The Actitracker system reports 2,535 hours of data. That’s 182.5 million records, or data points, gathered from 147 people. Just one user using the app for 12 hours a day for 30 days generates 26 million records, or 104 million pieces of information.

“Sure there’s the health data, but people are applying these techniques to any kind of data,” he said. “It certainly relates to business. In astronomy a telescope is going to generate terabytes of data. Then there’s the digital humanities.”

“R.P.” Raghupathi, director of GBA’s Business Analytics program and
Fordham’s Center for Digital Transformation

Though his courses are situated squarely in GBA, “R.P.” Raghupathi, Ph.D., director of GBA’s Business Analytics program and Fordham’s Center for Digital Transformation, spent time discussing under-tapped areas of big data in the humanities, such as video, music, text, and audio.

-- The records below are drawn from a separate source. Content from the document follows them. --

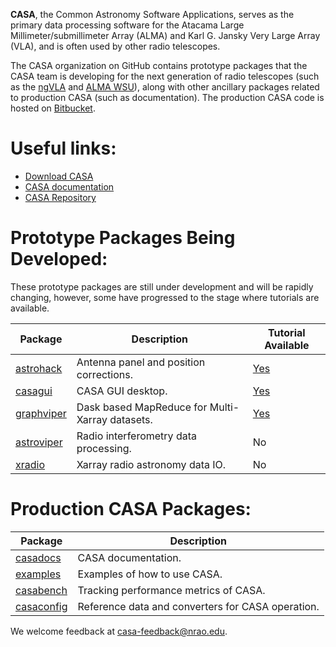 **CASA**, the Common Astronomy Software Applications, serves as the primary data processing software for the Atacama Large Millimeter/submillimeter Array (ALMA) and Karl G. Jansky Very Large Array (VLA), and is often used by other radio telescopes. 

The CASA organization on GitHub contains prototype packages that the CASA team is developing for the next generation of radio telescopes (such as the [ngVLA](https://ngvla.nrao.edu/) and [ALMA WSU](https://science.nrao.edu/facilities/alma/science_sustainability/wideband-sensitivity-upgrade)), along with other ancillary packages related to production CASA (such as documentation). The production CASA code is hosted on [Bitbucket](https://open-bitbucket.nrao.edu/projects/CASA/repos/casa6/browse).

# Useful links:
- [Download CASA](https://casa.nrao.edu/casa_obtaining.shtml)
- [CASA documentation](https://casadocs.readthedocs.io/en/stable/)
- [CASA Repository](https://open-bitbucket.nrao.edu/projects/CASA/repos/casa6/browse)

# Prototype Packages Being Developed:
These prototype packages are still under development and will be rapidly changing, however, some have progressed to the stage where tutorials are available.

| Package                                                                                      | Description                                     | Tutorial Available |
| -------------------------------------------------------------------------------------------- | ----------------------------------------------- | ------------------ |
| [](https://github.com/casangi/astrohack)[astrohack](https://github.com/casangi/astrohack)    | Antenna panel and position corrections.         | [Yes](https://astrohack.readthedocs.io/en/stable/tutorial_vla.html)                |
| [](https://github.com/casangi/casagui)[casagui](https://github.com/casangi/casagui)          | CASA GUI desktop.                               | [Yes](https://github.com/casangi/casagui)                |
| [](https://github.com/casangi/graphviper)[graphviper](https://github.com/casangi/graphviper) | Dask based MapReduce for Multi-Xarray datasets. | [Yes](https://graphviper.readthedocs.io/en/latest/graph_building_tutorial.html)                |
| [](https://github.com/casangi/astroviper)[astroviper](https://github.com/casangi/astroviper) | Radio interferometry data processing.           | No                 |
| [](https://github.com/casangi/xradio)[xradio](https://github.com/casangi/xradio)             | Xarray radio astronomy data IO.                 | No                 |

# Production CASA Packages:

| Package                                                                                      | Description                                          |
| -------------------------------------------------------------------------------------------- | ---------------------------------------------------- |
| [](https://github.com/casangi/casadocs)[casadocs](https://github.com/casangi/casadocs)       | CASA documentation. |
| [](https://github.com/casangi/examples)[examples](https://github.com/casangi/examples)       | Examples of how to use CASA.                          |
| [](https://github.com/casangi/casabench)[casabench](https://github.com/casangi/casabench)    | Tracking performance metrics of CASA.                 |
| [](https://github.com/casangi/casaconfig)[casaconfig](https://github.com/casangi/casaconfig) | Reference data and converters for CASA operation.     |

We welcome feedback at [casa-feedback@nrao.edu](casa-feedback@nrao.edu).
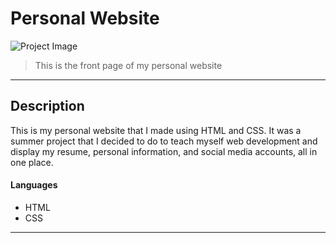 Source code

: # Personal Website

![Project Image](https://braydonwang.github.io/website.png)

> This is the front page of my personal website

---

## Description

This is my personal website that I made using HTML and CSS. It was a summer project that I decided to do to teach myself web development and display my resume, personal information, and social media accounts, all in one place.


#### Languages

- HTML
- CSS

---
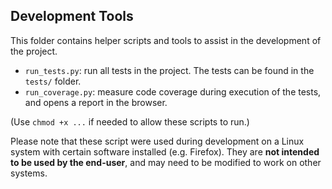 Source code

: ## Development Tools

This folder contains helper scripts and tools to assist in the development of the project.

* `run_tests.py`: run all tests in the project. The tests can be found in the `tests/` folder.
* `run_coverage.py`: measure code coverage during execution of the tests, and opens a report in the browser.

(Use `chmod +x ...` if needed to allow these scripts to run.)

Please note that these script were used during development on a Linux system with certain software installed (e.g. Firefox). They are **not intended to be used by the end-user**, and may need to be modified to work on other systems. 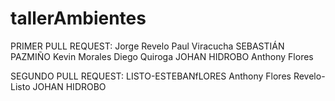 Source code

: # tallerAmbientes
PRIMER PULL REQUEST: 
Jorge Revelo
Paul Viracucha
SEBASTIÁN PAZMIÑO
Kevin Morales
Diego Quiroga
JOHAN HIDROBO
Anthony Flores

SEGUNDO PULL REQUEST:
LISTO-ESTEBANfLORES
Anthony Flores
Revelo-Listo
JOHAN HIDROBO

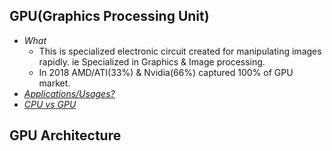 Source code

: ## GPU(Graphics Processing Unit)
- *What* 
  - This is specialized electronic circuit created for manipulating images rapidly. ie Specialized in Graphics & Image processing.
  - In 2018 AMD/ATI(33%) & Nvidia(66%) captured 100% of GPU market.
- *[Applications/Usages?](Applications.md)*
- *[CPU vs GPU](CPU_vs_GPU.md)*

  

## GPU Architecture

In addition to the course in big data analytics, GBA has developed a host of programming to address market needs, including master’s programs in business analytics and marketing intelligence. All analytics courses are full this semester. A new program in applied statistics and decision-making is awaiting state approval.

Though Raghupathi is enthusiastic about preparing students for big data’s potential, he does have concerns.

“Big data was just lazy data that was just sitting there, but now that we have the technology to analyze the data, all sorts of issues are emerging, such as the privacy issues, security issues, as well as governance and the ownership,” he said. “Who owns this data?”
Raghupathi said that ethics and related issues, such as privacy concerns, are woven into every course at GBA.

Joel Reidenberg, Ph.D., the Stanley D. and Nikki Waxberg Chair of Law, is doing some revealing big data research on the question of ownership and privacy.

Reidenberg directs Fordham Law’s Center on Law and Information Policy (CLIP), which has zeroed in on the use of personal information gathered within big data.

“Big data is a catchphrase that is poorly understood by the general public, and most of it is taking place behind the scenes,” he said. “It involves the large-scale collection of personal information that can be used for predictive modeling of behavior, planning, detection, and surveillance.”

Reidenberg’s recent research through CLIP has centered on education and children’s privacy. As the federal government has encouraged or forced states to set up databases reporting children’s progress, detailed information—ranging from a child’s weight to a bad report for cursing—could become a permanent part of a child’s records.

CLIP is looking into how public schools are outsourcing storage of student information to the digital cloud, which could contain everything from a student’s seventh-grade PowerPoint presentation to his 12th-grade SAT scores.

Entire cities are contracting with data analytic companies that can, in turn, sell municipal information to yet another party, he said. The companies’ business models sometimes include little or no charge for services because they make up their costs by data mining and then reselling information.

Reidenberg said it is quite clear that school districts have difficulty understanding what they’re doing, let alone being able to protect a student’s privacy.

“Does the data get deleted or archived when the kid leaves the school, or does the kid’s seventh-grade blog post pop up when he or she applies for college or a job?” said Reidenberg. “That detailed personal data is part of what’s being crunched in big data and there are questions on the ethicacy of collecting that.”

Raghupathi noted that privacy concerns about identifying patterns in big data were further exacerbated after the National Security Administration mined phone records data. The NSA’s antiterrorism strategy certainly raised public awareness about data mining, but not in a good way, said Raghupathi. He expressed concern that the fallout from controversies could overshadow progress.

“The technology is there for us to use it for good purposes,” he said. “It is very important to resolve these legal and social policy issues before the public perception about big data gets distorted.”